Finnish merchants embrace Alipay, providing cashless travel experience to attract Chinese tourists

Just after Rovaniemi Taxi Service Company made a similar agreement, another Finnish taxi company, LähiTaksi, is now accepting payment via Alipay, the world's leading mobile and online payment platform. According to the new deal, Alipay will be available for Chinese passengers on all 1,250 LähiTaksi taxis in Finland by the 2018 Chinese Spring Festival holiday, which begins Feb. 14. This effectively makes Chinese mobile payment available across all major areas of Finland.


Data show that traveling overseas is no longer a luxury for many Chinese. In 2017, Chinese made 129 million overseas trips. This is not lost on merchants in popular tourist destinations, who have begun catering to the growing numbers of Chinese tourists. Alipay, the mobile payment and lifestyle platform of 520 million Chinese, is rapidly becoming a must-have tool for businesses in tourist hotspots.

In Finland, Finnish businesses in industries from catering to accommodation, entertainment, and retail have followed suit. In some parts of the country, Chinese tourists are finding they no longer need to carry euros.

Walking on the streets of Helsinki, the capital city of Finland, it is not unusual to see merchants putting blue Alipay signs on their front door. Ms. Li, manager of Furuma Cuisine, said Chinese tourists are happy to use Alipay to pay for food in her store.

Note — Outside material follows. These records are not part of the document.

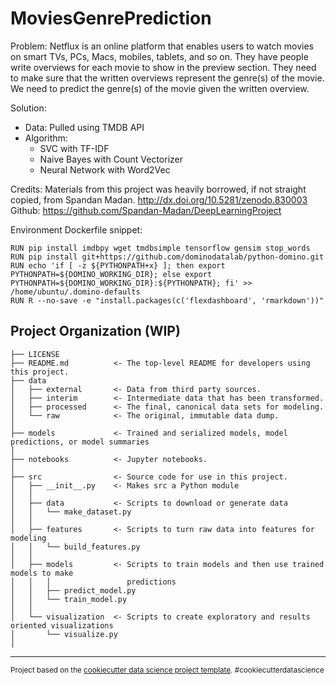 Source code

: MoviesGenrePrediction
==============================

Problem: 
Netflux is an online platform that enables users to watch movies on smart TVs, PCs, Macs, mobiles, tablets, and so on. They have people write overviews for each movie to show in the preview section. They need to make sure that the written overviews represent the genre(s) of the movie.
We need to predict the genre(s) of the movie given the written overview.


Solution:
- Data: Pulled using TMDB API
- Algorithm:
  - SVC with TF-IDF
  - Naive Bayes with Count Vectorizer
  - Neural Network with Word2Vec

Credits:
Materials from this project was heavily borrowed, if not straight copied, from Spandan Madan. http://dx.doi.org/10.5281/zenodo.830003 
Github: https://github.com/Spandan-Madan/DeepLearningProject

Environment Dockerfile snippet:
```
RUN pip install imdbpy wget tmdbsimple tensorflow gensim stop_words
RUN pip install git+https://github.com/dominodatalab/python-domino.git
RUN echo 'if [ -z ${PYTHONPATH+x} ]; then export PYTHONPATH=${DOMINO_WORKING_DIR}; else export PYTHONPATH=${DOMINO_WORKING_DIR}:${PYTHONPATH}; fi' >> /home/ubuntu/.domino-defaults
RUN R --no-save -e "install.packages(c('flexdashboard', 'rmarkdown'))"
```

Project Organization (WIP)
------------

    ├── LICENSE
    ├── README.md          <- The top-level README for developers using this project.
    ├── data
    │   ├── external       <- Data from third party sources.
    │   ├── interim        <- Intermediate data that has been transformed.
    │   ├── processed      <- The final, canonical data sets for modeling.
    │   └── raw            <- The original, immutable data dump.
    │
    ├── models             <- Trained and serialized models, model predictions, or model summaries
    │
    ├── notebooks          <- Jupyter notebooks.
    │
    ├── src                <- Source code for use in this project.
    │   ├── __init__.py    <- Makes src a Python module
    │   │
    │   ├── data           <- Scripts to download or generate data
    │   │   └── make_dataset.py
    │   │
    │   ├── features       <- Scripts to turn raw data into features for modeling
    │   │   └── build_features.py
    │   │
    │   ├── models         <- Scripts to train models and then use trained models to make
    │   │   │                 predictions
    │   │   ├── predict_model.py
    │   │   └── train_model.py
    │   │
    │   └── visualization  <- Scripts to create exploratory and results oriented visualizations
    │       └── visualize.py
    │



--------

<p><small>Project based on the <a target="_blank" href="https://drivendata.github.io/cookiecutter-data-science/">cookiecutter data science project template</a>. #cookiecutterdatascience</small></p>
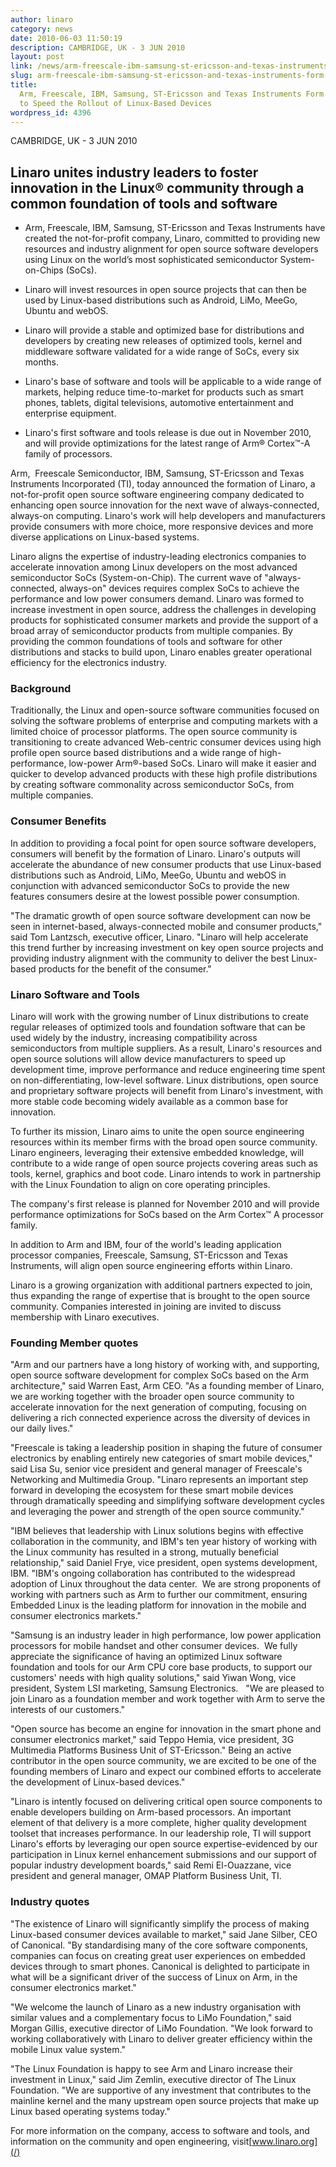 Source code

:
 ```yaml
---
author: linaro
category: news
date: 2010-06-03 11:50:19
description: CAMBRIDGE, UK - 3 JUN 2010
layout: post
link: /news/arm-freescale-ibm-samsung-st-ericsson-and-texas-instruments-form-new-company-to-speed-the-rollout-of-linux-based-devices/
slug: arm-freescale-ibm-samsung-st-ericsson-and-texas-instruments-form-new-company-to-speed-the-rollout-of-linux-based-devices
title:
  Arm, Freescale, IBM, Samsung, ST-Ericsson and Texas Instruments Form New Company
  to Speed the Rollout of Linux-Based Devices
wordpress_id: 4396
---
```


CAMBRIDGE, UK - 3 JUN 2010

## Linaro unites industry leaders to foster innovation in the Linux® community through a common foundation of tools and software

- Arm, Freescale, IBM, Samsung, ST-Ericsson and Texas Instruments have created the not-for-profit company, Linaro, committed to providing new resources and industry alignment for open source software developers using Linux on the world’s most sophisticated semiconductor System-on-Chips (SoCs).

- Linaro will invest resources in open source projects that can then be used by Linux-based distributions such as Android, LiMo, MeeGo, Ubuntu and webOS.

- Linaro will provide a stable and optimized base for distributions and developers by creating new releases of optimized tools, kernel and middleware software validated for a wide range of SoCs, every six months.

- Linaro's base of software and tools will be applicable to a wide range of markets, helping reduce time-to-market for products such as smart phones, tablets, digital televisions, automotive entertainment and enterprise equipment.

- Linaro's first software and tools release is due out in November 2010, and will provide optimizations for the latest range of Arm® Cortex™-A family of processors.

Arm,  Freescale Semiconductor, IBM, Samsung, ST-Ericsson and Texas Instruments Incorporated (TI), today announced the formation of Linaro, a not-for-profit open source software engineering company dedicated to enhancing open source innovation for the next wave of always-connected, always-on computing. Linaro's work will help developers and manufacturers provide consumers with more choice, more responsive devices and more diverse applications on Linux-based systems.

Linaro aligns the expertise of industry-leading electronics companies to accelerate innovation among Linux developers on the most advanced semiconductor SoCs (System-on-Chip). The current wave of "always-connected, always-on" devices requires complex SoCs to achieve the performance and low power consumers demand. Linaro was formed to increase investment in open source, address the challenges in developing products for sophisticated consumer markets and provide the support of a broad array of semiconductor products from multiple companies. By providing the common foundations of tools and software for other distributions and stacks to build upon, Linaro enables greater operational efficiency for the electronics industry.

### Background

Traditionally, the Linux and open-source software communities focused on solving the software problems of enterprise and computing markets with a limited choice of processor platforms. The open source community is transitioning to create advanced Web-centric consumer devices using high profile open source based distributions and a wide range of high-performance, low-power Arm®-based SoCs. Linaro will make it easier and quicker to develop advanced products with these high profile distributions by creating software commonality across semiconductor SoCs, from multiple companies.

### Consumer Benefits

In addition to providing a focal point for open source software developers, consumers will benefit by the formation of Linaro. Linaro's outputs will accelerate the abundance of new consumer products that use Linux-based distributions such as Android, LiMo, MeeGo, Ubuntu and webOS in conjunction with advanced semiconductor SoCs to provide the new features consumers desire at the lowest possible power consumption.

"The dramatic growth of open source software development can now be seen in internet-based, always-connected mobile and consumer products," said Tom Lantzsch, executive officer, Linaro. "Linaro will help accelerate this trend further by increasing investment on key open source projects and providing industry alignment with the community to deliver the best Linux-based products for the benefit of the consumer."

### Linaro Software and Tools

Linaro will work with the growing number of Linux distributions to create regular releases of optimized tools and foundation software that can be used widely by the industry, increasing compatibility across semiconductors from multiple suppliers. As a result, Linaro's resources and open source solutions will allow device manufacturers to speed up development time, improve performance and reduce engineering time spent on non-differentiating, low-level software. Linux distributions, open source and proprietary software projects will benefit from Linaro's investment, with more stable code becoming widely available as a common base for innovation.

To further its mission, Linaro aims to unite the open source engineering resources within its member firms with the broad open source community. Linaro engineers, leveraging their extensive embedded knowledge, will contribute to a wide range of open source projects covering areas such as tools, kernel, graphics and boot code. Linaro intends to work in partnership with the Linux Foundation to align on core operating principles.

The company's first release is planned for November 2010 and will provide performance optimizations for SoCs based on the Arm Cortex™ A processor family.

In addition to Arm and IBM, four of the world's leading application processor companies, Freescale, Samsung, ST-Ericsson and Texas Instruments, will align open source engineering efforts within Linaro.

Linaro is a growing organization with additional partners expected to join, thus expanding the range of expertise that is brought to the open source community. Companies interested in joining are invited to discuss membership with Linaro executives.

### Founding Member quotes

"Arm and our partners have a long history of working with, and supporting, open source software development for complex SoCs based on the Arm architecture," said Warren East, Arm CEO. "As a founding member of Linaro, we are working together with the broader open source community to accelerate innovation for the next generation of computing, focusing on delivering a rich connected experience across the diversity of devices in our daily lives."

"Freescale is taking a leadership position in shaping the future of consumer electronics by enabling entirely new categories of smart mobile devices," said Lisa Su, senior vice president and general manager of Freescale's Networking and Multimedia Group. "Linaro represents an important step forward in developing the ecosystem for these smart mobile devices through dramatically speeding and simplifying software development cycles and leveraging the power and strength of the open source community."

"IBM believes that leadership with Linux solutions begins with effective collaboration in the community, and IBM's ten year history of working with the Linux community has resulted in a strong, mutually beneficial relationship," said Daniel Frye, vice president, open systems development, IBM. "IBM's ongoing collaboration has contributed to the widespread adoption of Linux throughout the data center.  We are strong proponents of working with partners such as Arm to further our commitment, ensuring Embedded Linux is the leading platform for innovation in the mobile and consumer electronics markets."

"Samsung is an industry leader in high performance, low power application processors for mobile handset and other consumer devices.  We fully appreciate the significance of having an optimized Linux software foundation and tools for our Arm CPU core base products, to support our customers' needs with high quality solutions," said Yiwan Wong, vice president, System LSI marketing, Samsung Electronics.   "We are pleased to join Linaro as a foundation member and work together with Arm to serve the interests of our customers."

"Open source has become an engine for innovation in the smart phone and consumer electronics market," said Teppo Hemia, vice president, 3G Multimedia Platforms Business Unit of ST-Ericsson." Being an active contributor in the open source community, we are excited to be one of the founding members of Linaro and expect our combined efforts to accelerate the development of Linux-based devices."

"Linaro is intently focused on delivering critical open source components to enable developers building on Arm-based processors. An important element of that delivery is a more complete, higher quality development toolset that increases performance. In our leadership role, TI will support Linaro's efforts by leveraging our open source expertise-evidenced by our participation in Linux kernel enhancement submissions and our support of popular industry development boards," said Remi El-Ouazzane, vice president and general manager, OMAP Platform Business Unit, TI.

### Industry quotes

"The existence of Linaro will significantly simplify the process of making Linux-based consumer devices available to market," said Jane Silber, CEO of Canonical. "By standardising many of the core software components, companies can focus on creating great user experiences on embedded devices through to smart phones. Canonical is delighted to participate in what will be a significant driver of the success of Linux on Arm, in the consumer electronics market."

"We welcome the launch of Linaro as a new industry organisation with similar values and a complementary focus to LiMo Foundation," said Morgan Gillis, executive director of LiMo Foundation. "We look forward to working collaboratively with Linaro to deliver greater efficiency within the mobile Linux value system."

"The Linux Foundation is happy to see Arm and Linaro increase their investment in Linux," said Jim Zemlin, executive director of The Linux Foundation. "We are supportive of any investment that contributes to the mainline kernel and the many upstream open source projects that make up Linux based operating systems today."

For more information on the company, access to software and tools, and information on the community and open engineering, visit[www.linaro.org](/)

Having noticed that more and more Chinese were traveling to Santa Claus Village to spend their Spring Festival (Chinese New Year) holiday, Zhang Shaowei, manager of Nova Skyland Hotel in Rovaniemi, moved quickly to connect his hotel to the Alipay network. He recalls that the first time the hotel staff said "Zhifubao" ("Alipay" in Chinese) to a Chinese traveler, the guest was pleasantly surprised.

To cater to the growing needs of Chinese travelers, IHG's Holiday Inn in Helsinki's city center not only accepts Alipay, but has also launched "China Ready," a special program for Chinese guests.


"Alipay is boosting Finland's tourism by making payment more convenient," said Liu Hai, manager of Chinese restaurant Xiang Long in Rovaniemi. "Chinese tourists are able to find our restaurant via Alipay even before their trip starts." Liu's restaurant was among the first to adopt Alipay, followed by local Finnish restaurant Nili.


Marika Aukeala, a women's fashion sales assistant at Stockmann, the biggest department store in Northern Europe, thinks an additional payment method means more sales. Alipay is the first digital payment system to be accepted in Stockmann's Helsinki city center store. According to 2017 data, the number of Chinese visitors to the store grew by 20%, yet sales from this same group increased nearly 30%.

"I am glad to see Alipay is widely accepted among Finnish merchants," said Paavo Virkkunen, executive vice president of Visit Finland. From Mr. Virkkunen's perspective, Finland's geographic location and convenience are two of its biggest advantages as a travel destination, and merchants' acceptance of Chinese mobile payments has added to that convenience. Indeed, China became Finland's fifth-largest source of tourists last year.

Risto Virkkala, CEO of ePassi, Alipay's partner in Finland, predicts more Finnish merchants will connect themselves to Alipay to attract and better serve Chinese tourists.